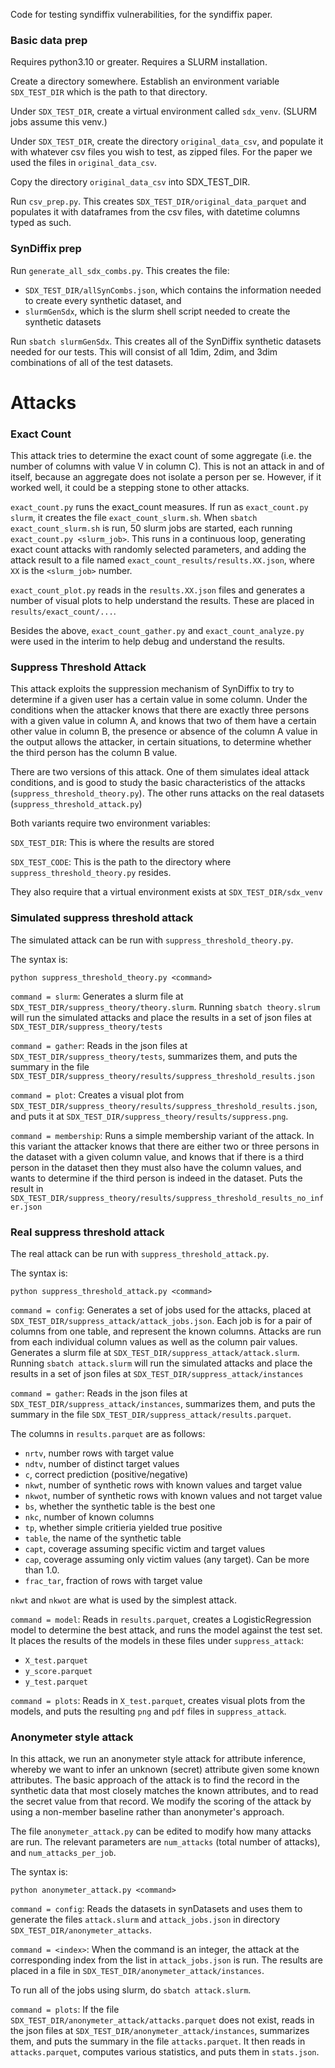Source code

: Code for testing syndiffix vulnerabilities, for the syndiffix paper.

### Basic data prep

Requires python3.10 or greater. Requires a SLURM installation.

Create a directory somewhere. Establish an environment variable `SDX_TEST_DIR` which is the path to that directory.

Under `SDX_TEST_DIR`, create a virtual environment called `sdx_venv`. (SLURM jobs assume this venv.)

Under `SDX_TEST_DIR`, create the directory `original_data_csv`, and populate it with whatever csv files you wish to test, as zipped files. For the paper we used the files in `original_data_csv`.

Copy the directory `original_data_csv` into SDX_TEST_DIR.

Run `csv_prep.py`. This creates `SDX_TEST_DIR/original_data_parquet` and populates it with dataframes from the csv files, with datetime columns typed as such.

### SynDiffix prep

Run `generate_all_sdx_combs.py`. This creates the file:
* `SDX_TEST_DIR/allSynCombs.json`, which contains the information needed to create every synthetic dataset, and
* `slurmGenSdx`, which is the slurm shell script needed to create the synthetic datasets

Run `sbatch slurmGenSdx`. This creates all of the SynDiffix synthetic datasets needed for our tests. This will consist of all 1dim, 2dim, and 3dim combinations of all of the test datasets.

# Attacks

### Exact Count

This attack tries to determine the exact count of some aggregate (i.e. the number of columns with value V in column C). This is not an attack in and of itself, because an aggregate does not isolate a person per se. However, if it worked well, it could be a stepping stone to other attacks.

`exact_count.py` runs the exact_count measures. If run as `exact_count.py slurm`, it creates the file `exact_count_slurm.sh`. When `sbatch exact_count_slurm.sh` is run, 50 slurm jobs are started, each running `exact_count.py <slurm_job>`. This runs in a continuous loop, generating exact count attacks with randomly selected parameters, and adding the attack result to a file named `exact_count_results/results.XX.json`, where `XX` is the `<slurm_job>` number.

`exact_count_plot.py` reads in the `results.XX.json` files and generates a number of visual plots to help understand the results. These are placed in `results/exact_count/...`.

Besides the above, `exact_count_gather.py` and `exact_count_analyze.py` were used in the interim to help debug and understand the results. 

### Suppress Threshold Attack

This attack exploits the suppression mechanism of SynDiffix to try to determine if a given user has a certain value in some column. Under the conditions when the attacker knows that there are exactly three persons with a given value in column A, and knows that two of them have a certain other value in column B, the presence or absence of the column A value in the output allows the attacker, in certain situations, to determine whether the third person has the column B value.

There are two versions of this attack. One of them simulates ideal attack conditions, and is good to study the basic characteristics of the attacks (`suppress_threshold_theory.py`). The other runs attacks on the real datasets (`suppress_threshold_attack.py`)

Both variants require two environment variables:

`SDX_TEST_DIR`: This is where the results are stored

`SDX_TEST_CODE`: This is the path to the directory where `suppress_threshold_theory.py` resides.

They also require that a virtual environment exists at `SDX_TEST_DIR/sdx_venv`

### Simulated suppress threshold attack

The simulated attack can be run with `suppress_threshold_theory.py`.

The syntax is:

`python suppress_threshold_theory.py <command>`

`command = slurm`: Generates a slurm file at `SDX_TEST_DIR/suppress_theory/theory.slurm`. Running `sbatch theory.slrum` will run the simulated attacks and place the results in a set of json files at `SDX_TEST_DIR/suppress_theory/tests`

`command = gather`: Reads in the json files at `SDX_TEST_DIR/suppress_theory/tests`, summarizes them, and puts the summary in the file `SDX_TEST_DIR/suppress_theory/results/suppress_threshold_results.json`

`command = plot`: Creates a visual plot from `SDX_TEST_DIR/suppress_theory/results/suppress_threshold_results.json`, and puts it at `SDX_TEST_DIR/suppress_theory/results/suppress.png`.

`command = membership`: Runs a simple membership variant of the attack.  In this variant the attacker knows that there are either two or three persons in the dataset with a given column value, and knows that if there is a third person in the dataset then they must also have the column values, and wants to determine if the third person is indeed in the dataset.  Puts the result in `SDX_TEST_DIR/suppress_theory/results/suppress_threshold_results_no_infer.json`

### Real suppress threshold attack

The real attack can be run with `suppress_threshold_attack.py`.

The syntax is:

`python suppress_threshold_attack.py <command>`

`command = config`: Generates a set of jobs used for the attacks, placed at `SDX_TEST_DIR/suppress_attack/attack_jobs.json`. Each job is for a pair of columns from one table, and represent the known columns. Attacks are run from each individual column values as well as the column pair values. Generates a slurm file at `SDX_TEST_DIR/suppress_attack/attack.slurm`. Running `sbatch attack.slurm` will run the simulated attacks and place the results in a set of json files at `SDX_TEST_DIR/suppress_attack/instances`

`command = gather`: Reads in the json files at `SDX_TEST_DIR/suppress_attack/instances`, summarizes them, and puts the summary in the file `SDX_TEST_DIR/suppress_attack/results.parquet`.

The columns in `results.parquet` are as follows:
* `nrtv`,      number rows with target value
* `ndtv`,      number of distinct target values
* `c`,         correct prediction (positive/negative)
* `nkwt`,      number of synthetic rows with known values and target value
* `nkwot`,     number of synthetic rows with known values and not target value
* `bs`,        whether the synthetic table is the best one
* `nkc`,       number of known columns
* `tp`,        whether simple critieria yielded true positive
* `table`,     the name of the synthetic table
* `capt`,      coverage assuming specific victim and target values
* `cap`,       coverage assuming only victim values (any target). Can be more than 1.0.
* `frac_tar`,  fraction of rows with target value

`nkwt` and `nkwot` are what is used by the simplest attack.

`command = model`: Reads in `results.parquet`, creates a LogisticRegression model to determine the best attack, and runs the model against the test set. It places the results of the models in these files under `suppress_attack`:

* `X_test.parquet`
* `y_score.parquet`
* `y_test.parquet`

`command = plots`: Reads in `X_test.parquet`, creates visual plots from the models, and puts the resulting `png` and `pdf` files in `suppress_attack`.


### Anonymeter style attack

In this attack, we run an anonymeter style attack for attribute inference, whereby we want to infer an unknown (secret) attribute given some known attributes. The basic approach of the attack is to find the record in the synthetic data that most closely matches the known attributes, and to read the secret value from that record. We modify the scoring of the attack by using a non-member baseline rather than anonymeter's approach.

The file `anonymeter_attack.py` can be edited to modify how many attacks are run. The relevant parameters are `num_attacks` (total number of attacks), and `num_attacks_per_job`.

The syntax is:

`python anonymeter_attack.py <command>`

`command = config`: Reads the datasets in synDatasets and uses them to generate the files `attack.slurm` and `attack_jobs.json` in directory `SDX_TEST_DIR/anonymeter_attacks`.

`command = <index>`: When the command is an integer, the attack at the corresponding index from the list in `attack_jobs.json` is run. The results are placed in a file in `SDX_TEST_DIR/anonymeter_attack/instances`.

To run all of the jobs using slurm, do `sbatch attack.slurm`.

`command = plots`: If the file `SDX_TEST_DIR/anonymeter_attack/attacks.parquet` does not exist, reads in the json files at `SDX_TEST_DIR/anonymeter_attack/instances`, summarizes them, and puts the summary in the file `attacks.parquet`. It then reads in `attacks.parquet`, computes various statistics, and puts them in `stats.json`.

▸ TASK REQUIREMENTS: Every line with "visual" in it should be copied from the entries.

▸ RESULT FOR THIS EXERCISE:
`exact_count_plot.py` reads in the `results.XX.json` files and generates a number of visual plots to help understand the results. These are placed in `results/exact_count/...`.
`command = plot`: Creates a visual plot from `SDX_TEST_DIR/suppress_theory/results/suppress_threshold_results.json`, and puts it at `SDX_TEST_DIR/suppress_theory/results/suppress.png`.
`command = plots`: Reads in `X_test.parquet`, creates visual plots from the models, and puts the resulting `png` and `pdf` files in `suppress_attack`.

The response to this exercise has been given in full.